It was the history, the two different time periods, that I loved about this book. But the story itself was such a let down to me. The chapters set in 1988 East Berlin are dual narrated by Ellie, the time traveller, and Kai, a Romanichal who is working for the Schopfers - the balloon makers, those who use magic to create balloons to help people get over the Wall - as a Runner, those who help the Passengers get their balloon and get over. Kai bumps into Ellie upon her arrival, and tries to help her, along with the Schopfers, try to work out how to get her back home, and why she came in the went back in time in the first place. I can tell you very little about either character, it's all about what's happening now. For Kai, I kind of understood; he lives a dangerous life, and is doing it to keep his little sister, Sabina, who has magic, safe from those who want to use her. He doesn't really have much time for the things he enjoys, and even if he did, he lives in East Berlin, where you do all you can not to draw attention to yourself. Ellie, on the other hand, a girl from our time, I would have expected to know more about than that she doesn't like clubbing. I can tell you that she's Jewish (as is Locke, making this book #OwnVoices), that she hates that practising her faith in East Berlin is illegal, and how she has to do so in secret, that her grandfather is a German Jew who who was around during WWII, and who hates everything about Germany... but I can't tell you anything much about her as a person. What she likes, what she doesn't like. Nothing. Because of this, not really getting to know Ellie or Kai, I didn't feel any connection to them, so I didn't really care about them. As I said, it was terrible to watch them live in the world they lived in, and that bothered me, but I didn't really care about them as people. There is also a romance between the two of them, but how that came about, I really don't see. Suddenly they were attracted to each other out of nowhere, it seemed. And granted, they spent more time together than we actually get to see, but with both having pretty much no personality, I just couldn't see it. So I didn't believe it. It just really didn't work for me.

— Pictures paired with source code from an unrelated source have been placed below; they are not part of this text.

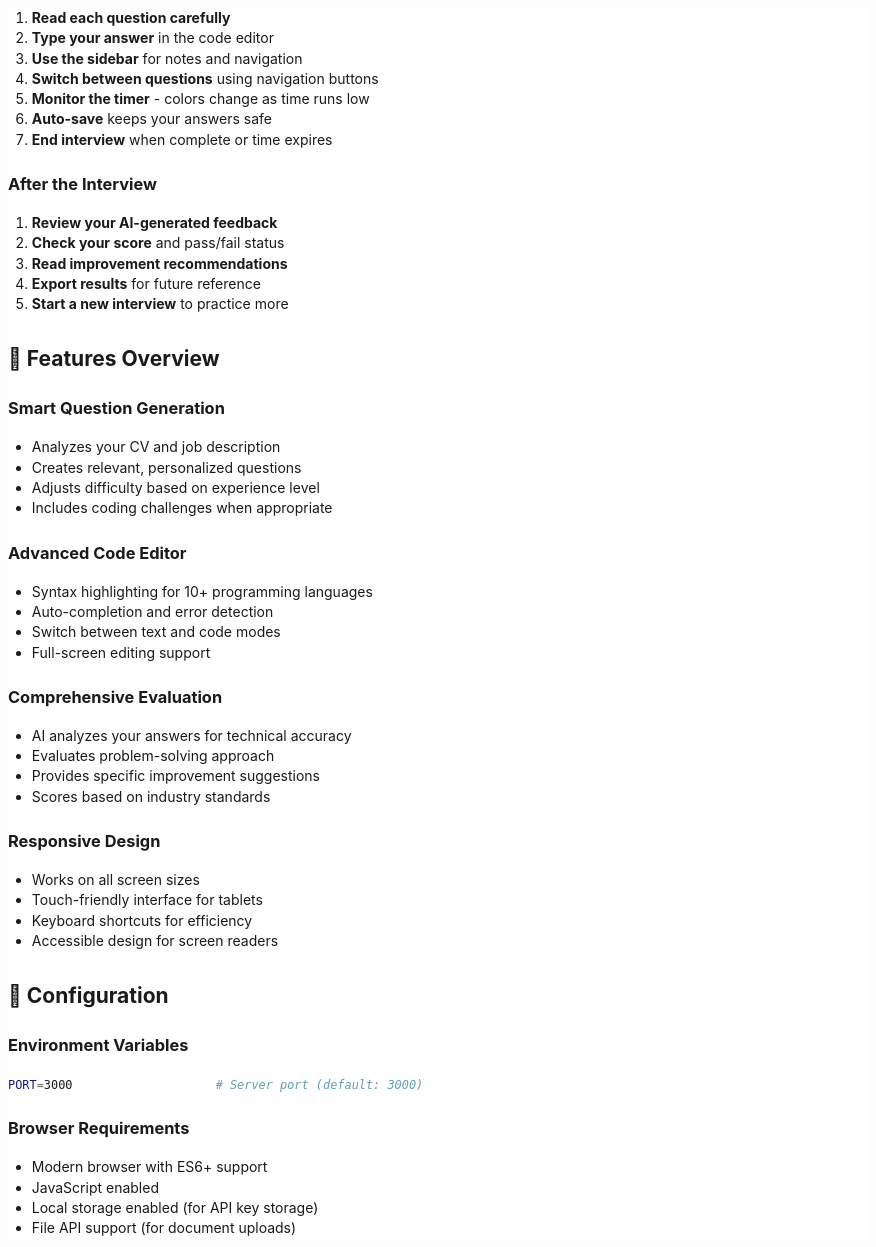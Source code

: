 1. **Read each question carefully**
2. **Type your answer** in the code editor
3. **Use the sidebar** for notes and navigation
4. **Switch between questions** using navigation buttons
5. **Monitor the timer** - colors change as time runs low
6. **Auto-save** keeps your answers safe
7. **End interview** when complete or time expires

### After the Interview

1. **Review your AI-generated feedback**
2. **Check your score** and pass/fail status
3. **Read improvement recommendations**
4. **Export results** for future reference
5. **Start a new interview** to practice more

## 🎨 Features Overview

### Smart Question Generation
- Analyzes your CV and job description
- Creates relevant, personalized questions
- Adjusts difficulty based on experience level
- Includes coding challenges when appropriate

### Advanced Code Editor
- Syntax highlighting for 10+ programming languages
- Auto-completion and error detection
- Switch between text and code modes
- Full-screen editing support

### Comprehensive Evaluation
- AI analyzes your answers for technical accuracy
- Evaluates problem-solving approach
- Provides specific improvement suggestions
- Scores based on industry standards

### Responsive Design
- Works on all screen sizes
- Touch-friendly interface for tablets
- Keyboard shortcuts for efficiency
- Accessible design for screen readers

## 🔧 Configuration

### Environment Variables
```bash
PORT=3000                    # Server port (default: 3000)
```

### Browser Requirements
- Modern browser with ES6+ support
- JavaScript enabled
- Local storage enabled (for API key storage)
- File API support (for document uploads)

Then there's the fantasy side to the story. I have so many questions, and no answers. So people who have magic can create magic by writing. How do they have magic? How do they know they have magic? Without writing, how does the magic manifest? And how does writing mathematical equations work? Because that's it, writing complicated mathematical equations makes something magic - like balloons. But how? Why? What are the mechanics of this magic? And why balloons? Seriously, no-one ever asks or discusses why balloons are used. Why not shoes or hats or whatever else? Why balloons? Using blood from the Passengers to write the equations onto the balloons means the balloon will only work for that Passenger. Ok, fine - but why? What if you don't use their blood? What does using their blood actually do to the magic? None of these questions are answered! We're just told that some people are magic, and those magic people can create magic balloons, and those magic balloons can help people escape oppression. That is it. We're just expected to accept it and carry on. How am I supposed to believe in what is happening, believe it is possible, if I am not told how or why?

And if not knowing the characters and not understanding how the magic works isn't bad enough, nothing happens for such a long time. Ellie is put in a safe house, and she has to wait until the magic can be worked out to take her back. She has to wait for forged papers before she can leave the house. And when she does, she goes to a rooftop, or a park or occasionally the Schopfers workshop, but nothing is actually happening during this time. Except for that one other time traveller turns up, but he's dead. Which leaves everyone with questions, understandably, and some dread, because more illegal magic, and someone in their midst who is up to no good. But then more nothing. As I said, I really loved the history we're told about, but when most of the book is set inside a safe house, we don't get to see as much of how oppressive things are as you would expect. And then things do start happening, and they happen rather quickly, and things become quite predictable. And once the climax is over, it goes back to nothing. Oh, decisions need to be made, and they will be, and then they are, but they're not acted on for ages, and it's just more nothing until something is worked out, and then it's over.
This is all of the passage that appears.